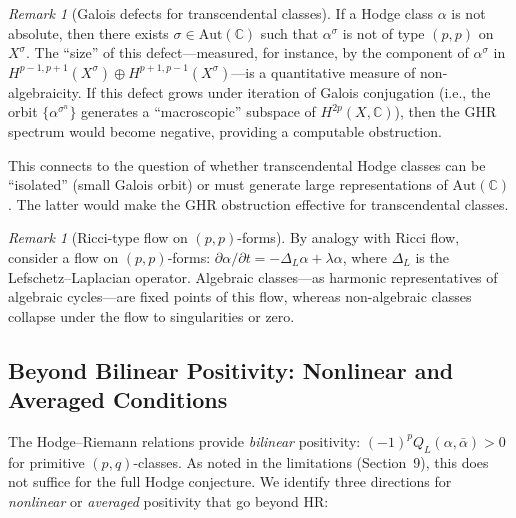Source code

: \documentclass[aps,prd,twocolumn,superscriptaddress,nofootinbib]{revtex4-2}
\theoremstyle{definition}
\theoremstyle{remark}
\newtheorem{remark}[theorem]{Remark}
\begin{document}
\begin{remark}[Galois defects for transcendental classes]
\label{rem:galois-defects}
If a Hodge class $\alpha$ is not absolute, then there exists $\sigma \in \mathrm{Aut}(\mathbb{C})$ such that $\alpha^\sigma$ is not of type $(p,p)$ on $X^\sigma$. The ``size'' of this defect---measured, for instance, by the component of $\alpha^\sigma$ in $H^{p-1,p+1}(X^\sigma) \oplus H^{p+1,p-1}(X^\sigma)$---is a quantitative measure of non-algebraicity. If this defect grows under iteration of Galois conjugation (i.e., the orbit $\{\alpha^{\sigma^n}\}$ generates a ``macroscopic'' subspace of $H^{2p}(X, \mathbb{C})$), then the GHR spectrum would become negative, providing a computable obstruction.

This connects to the question of whether transcendental Hodge classes can be ``isolated'' (small Galois orbit) or must generate large representations of $\mathrm{Aut}(\mathbb{C})$. The latter would make the GHR obstruction effective for transcendental classes.
\end{remark}

\begin{remark}[Ricci-type flow on $(p,p)$-forms]
\label{rem:ricci-flow}
By analogy with Ricci flow, consider a flow on $(p,p)$-forms: $\partial \alpha / \partial t = -\Delta_L \alpha + \lambda \alpha$, where $\Delta_L$ is the Lefschetz--Laplacian operator. Algebraic classes---as harmonic representatives of algebraic cycles---are fixed points of this flow, whereas non-algebraic classes collapse under the flow to singularities or zero.
\end{remark}


\subsection{Beyond Bilinear Positivity: Nonlinear and Averaged Conditions}
\label{sec:nonlinear-positivity}

The Hodge--Riemann relations provide \emph{bilinear} positivity: $(-1)^p Q_L(\alpha, \bar\alpha) > 0$ for primitive $(p,q)$-classes. As noted in the limitations (Section~9), this does not suffice for the full Hodge conjecture. We identify three directions for \emph{nonlinear} or \emph{averaged} positivity that go beyond HR:
\end{document}
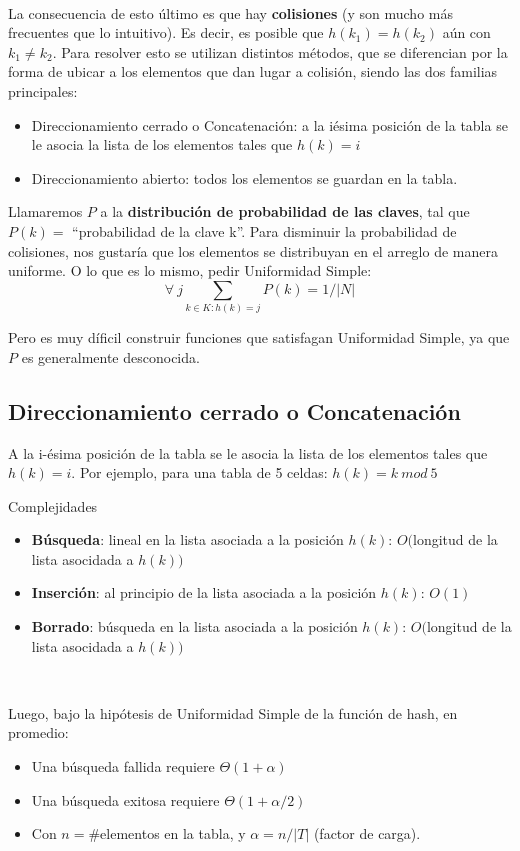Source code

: ~

La consecuencia de esto \'ultimo es que hay \textbf{colisiones} (y son mucho m\'as frecuentes que lo intuitivo). Es decir, es posible que $h(k_1) = h(k_2)$ a\'un con $k_1 \neq k_2 $. Para resolver esto se utilizan distintos m\'etodos, que se diferencian por la forma de ubicar a los elementos que dan lugar a colisi\'on, siendo las dos familias principales:
\begin{itemize}
 \item Direccionamiento cerrado o Concatenaci\'on: a la i\-\'esima posici\'on de la tabla se le asocia la lista de los elementos tales que $h(k)=i$
 \item Direccionamiento abierto: todos los elementos se guardan en la tabla.
\end{itemize}

Llamaremos $P$ a la \textbf{distribuci\'on de probabilidad de las claves}, tal que $P(k) = $ ``probabilidad de la clave k''. Para disminuir la probabilidad de colisiones, nos gustar\'ia que los elementos se distribuyan en el arreglo de manera uniforme. O lo que es lo mismo, pedir Uniformidad Simple:
$$\forall\ j \sum_{k \in K : h(k) = j}P(k) = 1 / |N|$$

Pero es muy d\'ificil construir funciones que satisfagan Uniformidad Simple, ya que $P$ es generalmente desconocida.

\subsection{Direccionamiento cerrado o Concatenaci\'on}
A la i-\'esima posici\'on de la tabla se le asocia la lista de los elementos tales que $h(k)=i$. Por ejemplo, para una tabla de 5 celdas: $h(k) = k\ mod\ 5$

Complejidades
\begin{itemize}
 \item \textbf{B\'usqueda}: lineal en la lista asociada a la posici\'on $h(k)$: $O($longitud de la lista asocidada a $h(k))$
 \item \textbf{Inserci\'on}: al principio de la lista asociada a la posici\'on $h(k)$: $O(1)$
 \item \textbf{Borrado}: b\'usqueda en la lista asociada a la posici\'on $h(k)$: $O($longitud de la lista asocidada a $h(k))$
\end{itemize}

~

Luego, bajo la hip\'otesis de Uniformidad Simple de la funci\'on de hash, en promedio:
\begin{itemize}
\item Una b\'usqueda fallida requiere $\Theta(1+\alpha)$
\item Una b\'usqueda exitosa requiere $\Theta(1+\alpha / 2)$
\item Con $n=\#$elementos en la tabla, y $\alpha = n / |T|$ (factor de carga).
\end{itemize}

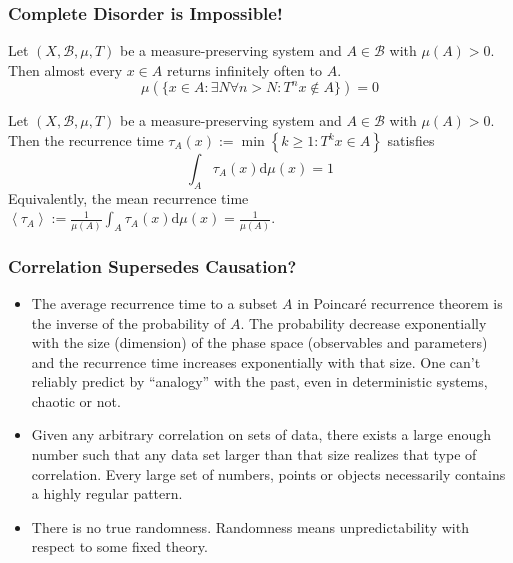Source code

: \documentclass[UTF8,aspectratio=43,11pt,colorlinks,compress,openany]{beamer}%
\begin{document}
\begin{frame}\frametitle{Complete Disorder is Impossible!}
	\begin{theorem}
		Let $(X,{\mathcal{B}},\mu,T)$ be a measure-preserving system and $A\in\mathcal{B}$ with $\mu(A) > 0$. Then almost every $x\in A$ returns infinitely often to $A$.
		\[
		\mu\left(\{x\in A: \exists N\forall n>N: T^n x\notin A\}\right)=0
		\]
	\end{theorem}
	\begin{lemma}
		Let $(X,{\mathcal{B}},\mu,T)$ be a measure-preserving system and $A\in\mathcal{B}$ with $\mu(A) > 0$. Then the recurrence time $\tau_A(x):=\min\left\{k\geq 1: T^k x\in A\right\}$ satisfies
		\[\int_A\!\tau_A(x)\mathrm{d}\mu(x)=1\]
		Equivalently, the mean recurrence time $\left\langle \tau_A\right\rangle:=\frac{1}{\mu(A)}\int_A\!\tau_A(x)\mathrm{d}\mu(x)=\frac{1}{\mu(A)}$.
	\end{lemma}
\end{frame}

\begin{frame}\frametitle{Correlation Supersedes Causation?}
	\begin{itemize}
		\item The average recurrence time to a subset $A$ in Poincar\'e recurrence theorem is the inverse of the probability of $A$. The probability decrease exponentially with the size (dimension) of the phase space (observables and parameters) and the recurrence time increases exponentially with that size. One can't reliably predict by ``analogy'' with the past, even in deterministic systems, chaotic or not.
		\item Given any arbitrary correlation on sets of data, there exists a large enough number such that any data set larger than that size realizes that type of correlation. Every large set of numbers, points or objects necessarily contains a highly regular pattern.
		\item There is no true randomness. Randomness means unpredictability with respect to some fixed theory.
	\end{itemize}
\end{frame}
\end{document}
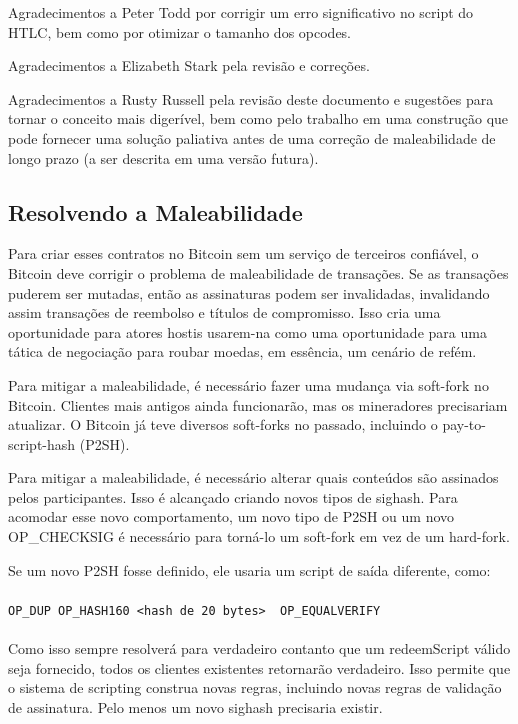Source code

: \documentclass[letterpaper,11pt]{article}
\begin{document}
Agradecimentos a Peter Todd por corrigir um erro significativo no script
do HTLC, bem como por otimizar o tamanho dos opcodes.

Agradecimentos a Elizabeth Stark pela revisão e correções.

Agradecimentos a Rusty Russell pela revisão deste documento e sugestões
para tornar o conceito mais digerível, bem como pelo trabalho em uma
construção que pode fornecer uma solução paliativa antes de uma correção
de maleabilidade de longo prazo (a ser descrita em uma versão futura).

\begin{appendices}
\section{Resolvendo a Maleabilidade}

Para criar esses contratos no Bitcoin sem um serviço de terceiros
confiável, o Bitcoin deve corrigir o problema de maleabilidade de
transações. Se as transações puderem ser mutadas, então as assinaturas
podem ser invalidadas, invalidando assim transações de reembolso e títulos
de compromisso. Isso cria uma oportunidade para atores hostis usarem-na
como uma oportunidade para uma tática de negociação para roubar moedas,
em essência, um cenário de refém.

Para mitigar a maleabilidade, é necessário fazer uma mudança via soft-fork
no Bitcoin. Clientes mais antigos ainda funcionarão, mas os mineradores
precisariam atualizar. O Bitcoin já teve diversos soft-forks no passado,
incluindo o pay-to-script-hash (P2SH).

Para mitigar a maleabilidade, é necessário alterar quais conteúdos são
assinados pelos participantes. Isso é alcançado criando novos tipos de
sighash. Para acomodar esse novo comportamento, um novo tipo de P2SH ou
um novo OP\_CHECKSIG é necessário para torná-lo um soft-fork em vez de um
hard-fork.

Se um novo P2SH fosse definido, ele usaria um script de saída diferente,
como:
\\\\
\noindent\texttt{OP\_DUP OP\_HASH160 \textless hash de 20 bytes\textgreater
~OP\_EQUALVERIFY}
\\\\

Como isso sempre resolverá para verdadeiro contanto que um redeemScript
válido seja fornecido, todos os clientes existentes retornarão verdadeiro.
Isso permite que o sistema de scripting construa novas regras, incluindo
novas regras de validação de assinatura. Pelo menos um novo sighash
precisaria existir.


\end{appendices}
\end{document}
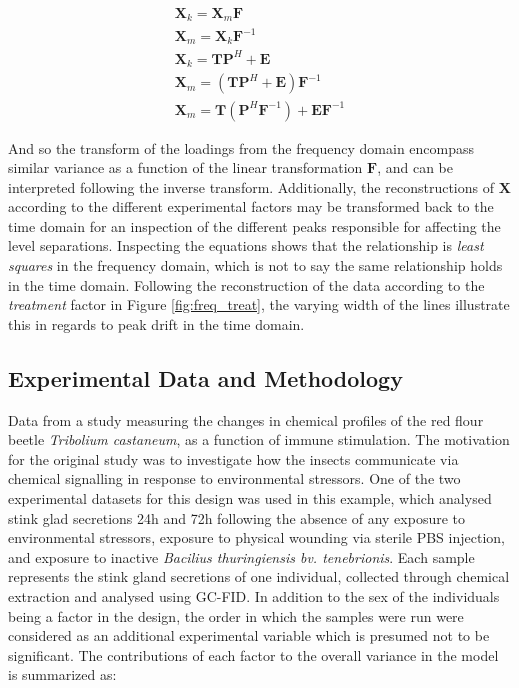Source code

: \documentclass[preprint,12pt]{elsarticle}
\begin{document}
\begin{align}\label{eq:least_squares}
    \mathbf{X}_k = \mathbf{X}_m\mathbf{F}\\
    \mathbf{X}_m = \mathbf{X}_k\mathbf{F}^{-1}\\
    \mathbf{X}_k = \mathbf{T}\mathbf{P}^H + \mathbf{E}\\
    \mathbf{X}_m = \left(\mathbf{T}\mathbf{P}^H + \mathbf{E}\right)\mathbf{F}^{-1}\\
    \mathbf{X}_m = \mathbf{T}\left(\mathbf{P}^H\mathbf{F}^{-1}\right) + \mathbf{E}\mathbf{F}^{-1}
\end{align}

And so the transform of the loadings from the frequency domain encompass similar variance as a function of the linear transformation $\mathbf{F}$, and can be interpreted following the inverse transform. Additionally, the reconstructions of $\mathbf{X}$ according to the different experimental factors may be transformed back to the time domain for an inspection of the different peaks responsible for affecting the level separations. Inspecting the equations shows that the relationship is \textit{least squares} in the frequency domain, which is not to say the same relationship holds in the time domain. Following the reconstruction of the data according to the \textit{treatment} factor in Figure \ref{fig:freq_treat}, the varying width of the lines illustrate this in regards to peak drift in the time domain.

\subsection{Experimental Data and Methodology}

Data from a study measuring the changes in chemical profiles of the red flour beetle \textit{Tribolium castaneum}, as a function of immune stimulation. The motivation for the original study \cite{lo2023immune} was to investigate how the insects communicate via chemical signalling in response to environmental stressors. One of the two experimental datasets for this design was used in this example, which analysed stink glad secretions 24h and 72h following the absence of any exposure to environmental stressors, exposure to physical wounding via sterile PBS injection, and exposure to inactive \textit{Bacilius thuringiensis bv. tenebrionis}. Each sample represents the stink gland secretions of one individual, collected through chemical extraction and analysed using GC-FID. In addition to the sex of the individuals being a factor in the design, the order in which the samples were run were considered as an additional experimental variable which is presumed not to be significant. The contributions of each factor to the overall variance in the model is summarized as:
\end{document}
^^^^^^^^
• Exercise:
Pictures aside, repeat exactly every line from the top of the listing above through the line bearing "for transcendental classes]", inclusive.

• Answer:
Source code

: \documentclass[aps,prd,twocolumn,superscriptaddress,nofootinbib]{revtex4-2}
\theoremstyle{definition}
\theoremstyle{remark}
\newtheorem{remark}[theorem]{Remark}
\begin{document}
\begin{remark}[Galois defects for transcendental classes]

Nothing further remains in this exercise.